ASSIGNED TASK: Images do not belong in the copy; retype the rest of the entries below exactly.

EXERCISE INPUTS:

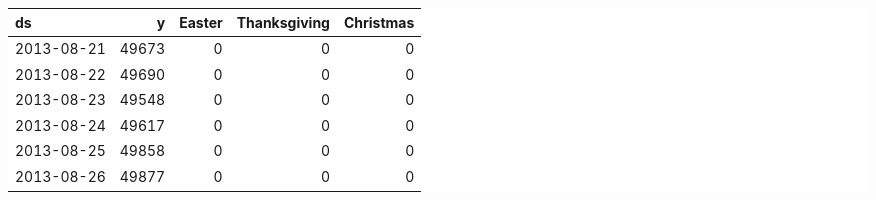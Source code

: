 <table>
 <thead>
  <tr>
   <th style="text-align:left;"> ds </th>
   <th style="text-align:right;"> y </th>
   <th style="text-align:right;"> Easter </th>
   <th style="text-align:right;"> Thanksgiving </th>
   <th style="text-align:right;"> Christmas </th>
  </tr>
 </thead>
<tbody>
  <tr>
   <td style="text-align:left;"> 2013-08-21 </td>
   <td style="text-align:right;"> 49673 </td>
   <td style="text-align:right;"> 0 </td>
   <td style="text-align:right;"> 0 </td>
   <td style="text-align:right;"> 0 </td>
  </tr>
  <tr>
   <td style="text-align:left;"> 2013-08-22 </td>
   <td style="text-align:right;"> 49690 </td>
   <td style="text-align:right;"> 0 </td>
   <td style="text-align:right;"> 0 </td>
   <td style="text-align:right;"> 0 </td>
  </tr>
  <tr>
   <td style="text-align:left;"> 2013-08-23 </td>
   <td style="text-align:right;"> 49548 </td>
   <td style="text-align:right;"> 0 </td>
   <td style="text-align:right;"> 0 </td>
   <td style="text-align:right;"> 0 </td>
  </tr>
  <tr>
   <td style="text-align:left;"> 2013-08-24 </td>
   <td style="text-align:right;"> 49617 </td>
   <td style="text-align:right;"> 0 </td>
   <td style="text-align:right;"> 0 </td>
   <td style="text-align:right;"> 0 </td>
  </tr>
  <tr>
   <td style="text-align:left;"> 2013-08-25 </td>
   <td style="text-align:right;"> 49858 </td>
   <td style="text-align:right;"> 0 </td>
   <td style="text-align:right;"> 0 </td>
   <td style="text-align:right;"> 0 </td>
  </tr>
  <tr>
   <td style="text-align:left;"> 2013-08-26 </td>
   <td style="text-align:right;"> 49877 </td>
   <td style="text-align:right;"> 0 </td>
   <td style="text-align:right;"> 0 </td>
   <td style="text-align:right;"> 0 </td>
  </tr>
</tbody>
</table>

RESPONSE:
Source code

: <table>
 <thead>
  <tr>
   <th style="text-align:left;"> ds </th>
   <th style="text-align:right;"> y </th>
   <th style="text-align:right;"> Easter </th>
   <th style="text-align:right;"> Thanksgiving </th>
   <th style="text-align:right;"> Christmas </th>
  </tr>
 </thead>
<tbody>
  <tr>
   <td style="text-align:left;"> 2013-08-21 </td>
   <td style="text-align:right;"> 49673 </td>
   <td style="text-align:right;"> 0 </td>
   <td style="text-align:right;"> 0 </td>
   <td style="text-align:right;"> 0 </td>
  </tr>
  <tr>
   <td style="text-align:left;"> 2013-08-22 </td>
   <td style="text-align:right;"> 49690 </td>
   <td style="text-align:right;"> 0 </td>
   <td style="text-align:right;"> 0 </td>
   <td style="text-align:right;"> 0 </td>
  </tr>
  <tr>
   <td style="text-align:left;"> 2013-08-23 </td>
   <td style="text-align:right;"> 49548 </td>
   <td style="text-align:right;"> 0 </td>
   <td style="text-align:right;"> 0 </td>
   <td style="text-align:right;"> 0 </td>
  </tr>
  <tr>
   <td style="text-align:left;"> 2013-08-24 </td>
   <td style="text-align:right;"> 49617 </td>
   <td style="text-align:right;"> 0 </td>
   <td style="text-align:right;"> 0 </td>
   <td style="text-align:right;"> 0 </td>
  </tr>
  <tr>
   <td style="text-align:left;"> 2013-08-25 </td>
   <td style="text-align:right;"> 49858 </td>
   <td style="text-align:right;"> 0 </td>
   <td style="text-align:right;"> 0 </td>
   <td style="text-align:right;"> 0 </td>
  </tr>
  <tr>
   <td style="text-align:left;"> 2013-08-26 </td>
   <td style="text-align:right;"> 49877 </td>
   <td style="text-align:right;"> 0 </td>
   <td style="text-align:right;"> 0 </td>
   <td style="text-align:right;"> 0 </td>
  </tr>
</tbody>
</table>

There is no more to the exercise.